I love how we have come full circle. Anybody remembers the "semantic web" (RDF-based knowledge graph)? It didn't take off because building and maintaining such a graph requires extensive knowledge engineering work and tools. Fast forward a couple of decades and we have LLMs, which is basically auto-complete on steroids based on general knowledge, with the downside that it doesn't "remember" any facts unless you spoon-feed it with the right context. We're now back to: "let's encode context knowledge as a graph and plug it into LLMs". Fun times :)
The problem with semantic web was deeper, people had to agree on the semantics that would be formalized as triples and getting people to agree on an ongoing basis is not an easy task.
My question is, what’s the value of explicitly storing semantics as triples when the LLM can infer the semantics on runtime?
Not much tbh.
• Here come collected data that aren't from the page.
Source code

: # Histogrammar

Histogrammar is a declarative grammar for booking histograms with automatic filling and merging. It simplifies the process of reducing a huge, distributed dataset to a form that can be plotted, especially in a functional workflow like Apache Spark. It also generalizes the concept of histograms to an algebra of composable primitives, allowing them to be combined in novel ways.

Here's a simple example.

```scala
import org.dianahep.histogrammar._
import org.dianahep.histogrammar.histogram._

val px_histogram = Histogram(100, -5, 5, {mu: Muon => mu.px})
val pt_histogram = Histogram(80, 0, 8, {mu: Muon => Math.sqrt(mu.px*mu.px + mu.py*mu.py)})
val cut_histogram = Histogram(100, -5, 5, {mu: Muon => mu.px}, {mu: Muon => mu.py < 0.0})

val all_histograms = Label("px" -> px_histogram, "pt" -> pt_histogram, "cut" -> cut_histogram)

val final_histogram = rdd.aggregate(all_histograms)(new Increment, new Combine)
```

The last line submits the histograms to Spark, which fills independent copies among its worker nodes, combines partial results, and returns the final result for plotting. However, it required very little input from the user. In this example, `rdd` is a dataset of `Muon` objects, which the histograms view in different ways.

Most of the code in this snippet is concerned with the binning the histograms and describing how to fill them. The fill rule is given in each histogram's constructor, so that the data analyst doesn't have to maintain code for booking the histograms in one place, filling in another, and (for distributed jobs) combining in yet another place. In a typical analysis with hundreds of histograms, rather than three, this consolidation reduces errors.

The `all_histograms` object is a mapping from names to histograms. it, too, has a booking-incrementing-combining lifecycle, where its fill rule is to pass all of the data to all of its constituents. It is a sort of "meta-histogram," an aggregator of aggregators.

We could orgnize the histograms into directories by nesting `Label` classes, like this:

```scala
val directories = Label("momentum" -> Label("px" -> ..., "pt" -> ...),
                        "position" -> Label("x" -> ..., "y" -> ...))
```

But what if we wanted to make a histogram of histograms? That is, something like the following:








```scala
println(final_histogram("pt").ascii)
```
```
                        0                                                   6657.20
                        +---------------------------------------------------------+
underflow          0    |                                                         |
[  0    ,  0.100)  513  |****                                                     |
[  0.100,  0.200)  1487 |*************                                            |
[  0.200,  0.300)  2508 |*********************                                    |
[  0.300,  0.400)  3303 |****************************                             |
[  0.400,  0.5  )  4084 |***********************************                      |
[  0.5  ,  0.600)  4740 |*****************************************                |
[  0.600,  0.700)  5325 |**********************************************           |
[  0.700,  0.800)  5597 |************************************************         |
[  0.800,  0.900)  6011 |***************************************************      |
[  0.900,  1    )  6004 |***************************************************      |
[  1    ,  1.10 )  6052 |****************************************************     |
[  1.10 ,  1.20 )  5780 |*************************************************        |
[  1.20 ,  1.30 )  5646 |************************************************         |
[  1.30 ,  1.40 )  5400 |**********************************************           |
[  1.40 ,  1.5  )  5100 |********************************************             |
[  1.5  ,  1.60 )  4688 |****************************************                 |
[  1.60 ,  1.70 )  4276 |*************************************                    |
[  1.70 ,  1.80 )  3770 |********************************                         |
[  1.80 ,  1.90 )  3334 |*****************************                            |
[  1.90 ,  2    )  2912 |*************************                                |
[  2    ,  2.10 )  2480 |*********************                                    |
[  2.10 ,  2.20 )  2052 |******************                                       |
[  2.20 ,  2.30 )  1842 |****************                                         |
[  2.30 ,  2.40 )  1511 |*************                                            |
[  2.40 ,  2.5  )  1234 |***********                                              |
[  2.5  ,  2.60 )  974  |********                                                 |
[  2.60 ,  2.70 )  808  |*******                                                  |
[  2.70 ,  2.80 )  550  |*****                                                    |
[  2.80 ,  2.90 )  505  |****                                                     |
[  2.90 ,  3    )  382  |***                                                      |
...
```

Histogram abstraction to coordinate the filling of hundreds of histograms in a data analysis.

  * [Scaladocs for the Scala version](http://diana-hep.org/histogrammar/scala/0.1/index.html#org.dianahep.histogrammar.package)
I'm using markdown files as a memory bank[1] for my projects and it works well without the need to structure them in a schema/graph. But I guess one benefit of this particular memory graph implementation is its temporal aspect: searchable facts can evolve over time; i.e. what is true now and how it got here.
[1] https://docs.cline.bot/prompting/cline-memory-bank
That’s interesting! I’ll take a deeper look. Thanks for sharing
This is something we brainstorm a lot on. While LLMs can infer semantics at runtime, we got biased to explicit triples for these reasons:
Efficient, precise retrieval through graph traversal patterns that flat text simply can't match ("find all X related to Y through relationship Z")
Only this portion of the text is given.